The BJP has welcomed the reconstitution of the board with considerable enthusiasm. State minister Vishwas Sarang said it was heartening that Madhya Pradesh had become the first state to implement the Waqf Act and include two Hindu members, describing the move as one that would have far-reaching and positive consequences. Sanwar Patel, the reappointed chairman, said the board had been reconstituted in strict adherence to legal provisions and accused opposition parties of provoking people and politicising the issue.

Congress MLA Arif Masood pointed out that the matter related to the Waqf Act is already pending before the Supreme Court and that a final decision is yet to be given. "Such appointments should not have been made until the final decision of the apex court," he said. He added: "The Madhya Pradesh government's reorganisation of the Waqf Board and inclusion of non-Muslim members is inappropriate and raises several legal questions. We will approach the Supreme Court and challenge the formation and appointment of the Waqf Board members."

Former minister and senior Congress leader PC Sharma criticised the BJP more broadly, alleging the ruling party has no issues other than "Hindu-Muslim" and "India-Pakistan," and claiming the decision was aimed at diverting public attention from the theft of offerings at the Ram Temple in Ayodhya and from allegations against Chief Minister Yadav. BJP leaders rejected these characterisations entirely.

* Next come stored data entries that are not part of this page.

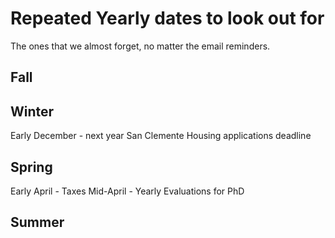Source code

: # Repeated Yearly dates to look out for
The ones that we almost forget, no matter the email reminders.

## Fall



## Winter
Early December - next year San Clemente Housing applications deadline


## Spring
Early April - Taxes
Mid-April - Yearly Evaluations for PhD


## Summer

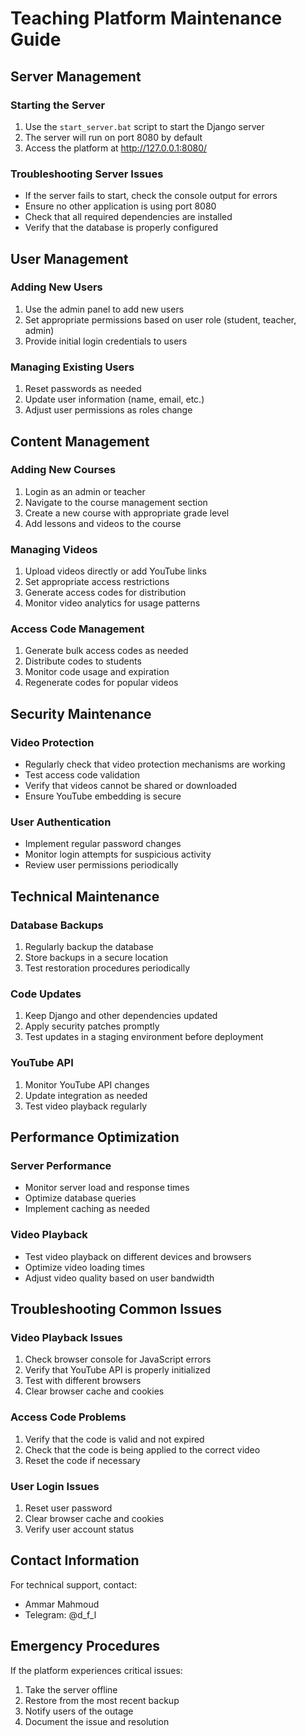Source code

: # Teaching Platform Maintenance Guide

## Server Management

### Starting the Server
1. Use the `start_server.bat` script to start the Django server
2. The server will run on port 8080 by default
3. Access the platform at http://127.0.0.1:8080/

### Troubleshooting Server Issues
- If the server fails to start, check the console output for errors
- Ensure no other application is using port 8080
- Check that all required dependencies are installed
- Verify that the database is properly configured

## User Management

### Adding New Users
1. Use the admin panel to add new users
2. Set appropriate permissions based on user role (student, teacher, admin)
3. Provide initial login credentials to users

### Managing Existing Users
1. Reset passwords as needed
2. Update user information (name, email, etc.)
3. Adjust user permissions as roles change

## Content Management

### Adding New Courses
1. Login as an admin or teacher
2. Navigate to the course management section
3. Create a new course with appropriate grade level
4. Add lessons and videos to the course

### Managing Videos
1. Upload videos directly or add YouTube links
2. Set appropriate access restrictions
3. Generate access codes for distribution
4. Monitor video analytics for usage patterns

### Access Code Management
1. Generate bulk access codes as needed
2. Distribute codes to students
3. Monitor code usage and expiration
4. Regenerate codes for popular videos

## Security Maintenance

### Video Protection
- Regularly check that video protection mechanisms are working
- Test access code validation
- Verify that videos cannot be shared or downloaded
- Ensure YouTube embedding is secure

### User Authentication
- Implement regular password changes
- Monitor login attempts for suspicious activity
- Review user permissions periodically

## Technical Maintenance

### Database Backups
1. Regularly backup the database
2. Store backups in a secure location
3. Test restoration procedures periodically

### Code Updates
1. Keep Django and other dependencies updated
2. Apply security patches promptly
3. Test updates in a staging environment before deployment

### YouTube API
1. Monitor YouTube API changes
2. Update integration as needed
3. Test video playback regularly

## Performance Optimization

### Server Performance
- Monitor server load and response times
- Optimize database queries
- Implement caching as needed

### Video Playback
- Test video playback on different devices and browsers
- Optimize video loading times
- Adjust video quality based on user bandwidth

## Troubleshooting Common Issues

### Video Playback Issues
1. Check browser console for JavaScript errors
2. Verify that YouTube API is properly initialized
3. Test with different browsers
4. Clear browser cache and cookies

### Access Code Problems
1. Verify that the code is valid and not expired
2. Check that the code is being applied to the correct video
3. Reset the code if necessary

### User Login Issues
1. Reset user password
2. Clear browser cache and cookies
3. Verify user account status

## Contact Information

For technical support, contact:
- Ammar Mahmoud
- Telegram: @d_f_l

## Emergency Procedures

If the platform experiences critical issues:
1. Take the server offline
2. Restore from the most recent backup
3. Notify users of the outage
4. Document the issue and resolution
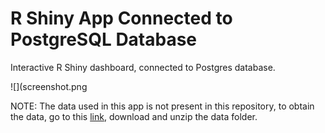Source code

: # R Shiny App Connected to PostgreSQL Database

Interactive R Shiny dashboard, connected to Postgres database.

![](screenshot.png

NOTE: The data used in this app is not present in this repository, to obtain the data, go to this [link](https://archive.ics.uci.edu/dataset/320/student+performance), download and unzip the data folder. 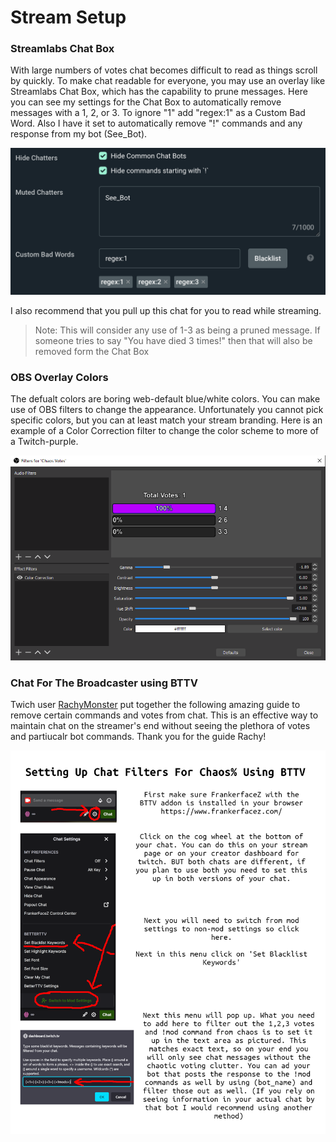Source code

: # Stream Setup

### Streamlabs Chat Box

With large numbers of votes chat becomes difficult to read as things scroll by quickly.  To make chat readable for everyone, you may use an overlay like Streamlabs Chat Box, which has the capability to prune messages.  Here you can see my settings for the Chat Box to automatically remove messages with a 1, 2, or 3.  To ignore "1" add "regex:1" as a Custom Bad Word.  Also I have it set to automatically remove "!" commands and any response from my bot (See_Bot).

![Chat Box](https://github.com/blegas78/chaos/blob/main/docs/images/streamlabs.png?raw=true)

I also recommend that you pull up this chat for you to read while streaming.  

>Note: This will consider any use of 1-3 as being a pruned message.  If someone tries to say "You have died 3 times!" then that will also be removed form the Chat Box


### OBS Overlay Colors
The defualt colors are boring web-default blue/white colors.  You can make use of OBS filters to change the appearance.  Unfortunately you cannot pick specific colors, but you can at least match your stream branding.  Here is an example of a Color Correction filter to change the color scheme to more of a Twitch-purple.

![OBS Filter](https://github.com/blegas78/chaos/blob/main/docs/images/obs.png?raw=true)


### Chat For The Broadcaster using BTTV
Twich user [RachyMonster](https://www.twitch.tv/rachyonster) put together the following amazing guide to remove certain commands and votes from chat.  This is an effective way to maintain chat on the streamer's end without seeing the plethora of votes and partiucalr bot commands.  Thank you for the guide Rachy!

![BTTV Chat](https://github.com/blegas78/chaos/blob/main/docs/images/bttv.png?raw=true)
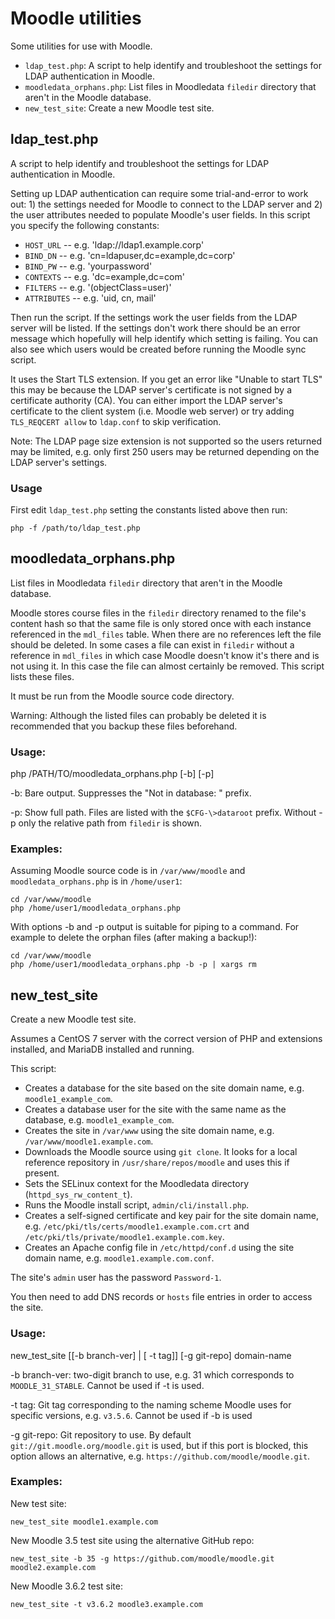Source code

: Moodle utilities
================

Some utilities for use with Moodle.

  * `ldap_test.php`: A script to help identify and troubleshoot the settings for LDAP authentication in Moodle.
  * `moodledata_orphans.php`: List files in Moodledata `filedir` directory that aren't in the Moodle database.
  * `new_test_site`: Create a new Moodle test site.

## ldap\_test.php
A script to help identify and troubleshoot the settings for LDAP authentication in Moodle.

Setting up LDAP authentication can require some trial-and-error to work out: 1) the settings needed for Moodle to connect to the LDAP server and 2) the user attributes needed to populate Moodle's user fields. In this script you specify the following constants:

* `HOST_URL` -- e.g. 'ldap://ldap1.example.corp'
* `BIND_DN` -- e.g. 'cn=ldapuser,dc=example,dc=corp'
* `BIND_PW` -- e.g. 'yourpassword'
* `CONTEXTS` -- e.g. 'dc=example,dc=com'
* `FILTERS` -- e.g. '(objectClass=user)'
* `ATTRIBUTES` -- e.g. 'uid, cn, mail'

Then run the script. If the settings work the user fields from the LDAP server will be listed. If the settings don't work there should be an error message which hopefully will help identify which setting is failing. You can also see which users would be created before running the Moodle sync script.

It uses the Start TLS extension. If you get an error like "Unable to start TLS" this may be because the LDAP server's certificate is not signed by a certificate authority (CA). You can either import the LDAP server's certificate to the client system (i.e. Moodle web server) or try adding `TLS_REQCERT allow` to `ldap.conf` to skip verification.

Note: The LDAP page size extension is not supported so the users returned may be limited, e.g. only first 250 users may be returned depending on the LDAP server's settings.

### Usage
First edit `ldap_test.php` setting the constants listed above then run:

	php -f /path/to/ldap_test.php

## moodledata\_orphans.php
List files in Moodledata `filedir` directory that aren't in the Moodle database.

Moodle stores course files in the `filedir` directory renamed to the file's content hash so that the same file is only stored once with each instance referenced in the `mdl_files` table. When there are no references left the file should be deleted. In some cases a file can exist in `filedir` without a reference in `mdl_files` in which case Moodle doesn't know it's there and is not using it. In this case the file can almost certainly be removed. This script lists these files.

It must be run from the Moodle source code directory.

Warning: Although the listed files can probably be deleted it is recommended that you backup these files beforehand.

### Usage:
php /PATH/TO/moodledata\_orphans.php [-b] [-p]

-b: Bare output. Suppresses the "Not in database: " prefix.

-p: Show full path. Files are listed with the `$CFG-\>dataroot` prefix. Without -p only the relative path from `filedir` is shown.

### Examples:
Assuming Moodle source code is in `/var/www/moodle` and `moodledata_orphans.php` is in `/home/user1`:

	cd /var/www/moodle
	php /home/user1/moodledata_orphans.php

With options -b and -p output is suitable for piping to a command. For example to delete the orphan files (after making a backup!):

	cd /var/www/moodle
	php /home/user1/moodledata_orphans.php -b -p | xargs rm

## new\_test\_site
Create a new Moodle test site.

Assumes a CentOS 7 server with the correct version of PHP and extensions installed, and MariaDB installed and running.

This script:

  * Creates a database for the site based on the site domain name, e.g. `moodle1_example_com`.
  * Creates a database user for the site with the same name as the database, e.g. `moodle1_example_com`.
  * Creates the site in `/var/www` using the site domain name, e.g. `/var/www/moodle1.example.com`.
  * Downloads the Moodle source using `git clone`. It looks for a local reference repository in `/usr/share/repos/moodle` and uses this if present.
  * Sets the SELinux context for the Moodledata directory (`httpd_sys_rw_content_t`).
  * Runs the Moodle install script, `admin/cli/install.php`.
  * Creates a self-signed certificate and key pair for the site domain name, e.g. `/etc/pki/tls/certs/moodle1.example.com.crt` and `/etc/pki/tls/private/moodle1.example.com.key`.
  * Creates an Apache config file in `/etc/httpd/conf.d` using the site domain name, e.g. `moodle1.example.com.conf`.

The site's `admin` user has the password `Password-1`.

You then need to add DNS records or `hosts` file entries in order to access the site.

### Usage:
new\_test\_site [[-b branch-ver] | [ -t tag]] [-g git-repo] domain-name

-b branch-ver: two-digit branch to use, e.g. 31 which corresponds to `MOODLE_31_STABLE`. Cannot be used if -t is used.

-t tag: Git tag corresponding to the naming scheme Moodle uses for specific versions, e.g. `v3.5.6`. Cannot be used if -b is used

-g git-repo: Git repository to use. By default `git://git.moodle.org/moodle.git` is used, but if this port is blocked, this option allows an alternative, e.g. `https://github.com/moodle/moodle.git`.

### Examples:
New test site:

	new_test_site moodle1.example.com

New Moodle 3.5 test site using the alternative GitHub repo:

	new_test_site -b 35 -g https://github.com/moodle/moodle.git moodle2.example.com

New Moodle 3.6.2 test site:

	new_test_site -t v3.6.2 moodle3.example.com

The Legal Questions That Remain Unresolved

Congress MLA Arif Masood's point about the timing of the Madhya Pradesh reconstitution is legally significant. While the Supreme Court declined to stay the Act as a whole in its September 2025 interim order, the constitutional validity of the non-Muslim membership provision specifically, Section 14 of the Act, is among the questions still pending final adjudication. The court identified in its September order that the inclusion of non-Muslim members to the Central Waqf Council and State Waqf Boards and whether this violates Articles 26(b) and 26(d) of the Constitution, which protect the right of religious denominations to manage their own affairs is among the central questions the bench must decide.

Article 26 of the Constitution guarantees every religious denomination the right to manage its own affairs in matters of religion. Whether a Waqf Board, which is a statutory body rather than a purely religious institution falls within the protection of Article 26 is itself a contested legal question. The central government has consistently argued that Waqf Boards regulate the secular, administrative aspects of Waqf properties rather than the religious substance of the institution, and that reforms to their composition are therefore constitutional exercises of parliamentary authority.

Petitioners have argued the opposite that the management of Waqf properties is inseparable from the religious character of the endowment itself, and that mandating the inclusion of non-Muslim members in bodies that oversee Islamic charitable endowments constitutes impermissible interference with the Muslim community's right to manage its own religious affairs.

The Supreme Court has not yet delivered its final ruling on any of these questions. Until it does, the legal status of Madhya Pradesh's reconstituted board and the status of any similar reconstitutions that other states may choose to undertake before the final verdict remains legally provisional, subject to whatever the apex court ultimately decides.

What Comes Next

Madhya Pradesh's decision to reconstitute its board is widely expected to be followed by other BJP-governed states in the coming weeks, all of whom will be watching the Congress's anticipated Supreme Court challenge closely for signals about whether the court will issue any fresh interim directions specifically addressing state-level reconstitutions.

The broader Waqf Amendment Act case before the Supreme Court is among the most consequential pending constitutional cases in India today, with the court's final ruling set to determine the degree of state control that Parliament may legally exercise over the administration of Waqf properties and whether the inclusion of non-Muslim members in Waqf Boards is constitutionally permissible. That ruling, when it comes, will determine the durability of everything Madhya Pradesh has set in motion.